Delaurentis Julie Cécile

Tu fais partie de ces musiciens jouant sur la force d’évocation du cinéma pour l’intégrer à la trame de ton histoire. C’est le cas une fois de plus dans le titre EP Brand New Soul, pour lequel tu as collaboré avec le réalisateur Laurenzo Massoni pour le tournage du clip. Le morceau, s’adressant au départ à ta filleule de huit ans, prend ainsi une tournure minimaliste saccadée dans laquelle se mêle aux quelques touches de ton clavier la danse de Davina Villeneuve. Quelle est la réelle portée de ce compte à rebours initié par la rythmique de la chanson ?

Cécile Delaurenti : Du point du vue de la création musicale, il s’agissait pour moi d’évoquer un battement de cœur.

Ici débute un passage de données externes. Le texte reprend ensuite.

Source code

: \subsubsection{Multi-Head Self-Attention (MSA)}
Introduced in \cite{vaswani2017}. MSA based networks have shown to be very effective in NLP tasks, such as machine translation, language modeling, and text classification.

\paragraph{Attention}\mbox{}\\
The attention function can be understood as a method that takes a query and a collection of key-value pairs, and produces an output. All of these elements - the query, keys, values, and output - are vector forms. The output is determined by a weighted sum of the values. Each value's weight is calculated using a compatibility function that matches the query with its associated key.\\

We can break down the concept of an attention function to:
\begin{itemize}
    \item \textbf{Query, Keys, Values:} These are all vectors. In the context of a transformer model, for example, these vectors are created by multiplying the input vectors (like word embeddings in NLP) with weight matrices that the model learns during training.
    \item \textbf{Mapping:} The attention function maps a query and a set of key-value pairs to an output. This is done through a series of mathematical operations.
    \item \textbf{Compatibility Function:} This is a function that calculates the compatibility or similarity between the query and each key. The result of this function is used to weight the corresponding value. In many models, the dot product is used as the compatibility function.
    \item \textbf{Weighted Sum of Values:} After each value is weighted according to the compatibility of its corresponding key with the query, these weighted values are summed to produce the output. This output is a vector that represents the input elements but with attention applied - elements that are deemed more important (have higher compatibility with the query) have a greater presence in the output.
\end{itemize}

C’est ainsi en tous les cas que j’ai pensé la rythmique. Comme celui d’un bébé qui fait ses premiers pas. C’est la naissance, c’est le début de la vie. Une respiration. C’est fragile, ça arrive doucement. Puis ça se renforce, et ça s’enrichit d’autres éléments rythmiques. Cela ne fait qu’évoluer, qu’avancer, que grandir. Et même si la chanson s’arrête, elle aurait finalement pu continuer car il n’y a pas de fin. En revanche, le clip va en effet dans le sens que tu as relevé. Nous l’avons pensé ainsi, notamment dans la chorégraphie. Il s’agit plus d’une boucle en fait, d’un début et de sa fin.

Merci Cécile pour cet échange. Si je devais te souhaiter une seule chose pour 2017 en empruntant les mots d’une chanson de Claude Nougaro, quelle serait-elle ?

Cécile Delaurenti : Ce ne serait pas l’une de ses chansons, plutôt l’une de ses phrases qui, si je me souviens bien, disait : « Les chansons existent pour être chantées. Parfois, le chanteur a la chance d’avoir un public qui lui renvoie le sens de ses chansons tel un miroir. C’est à cet instant que le chanteur et ses chansons peuvent entrer en résonance avec lui ».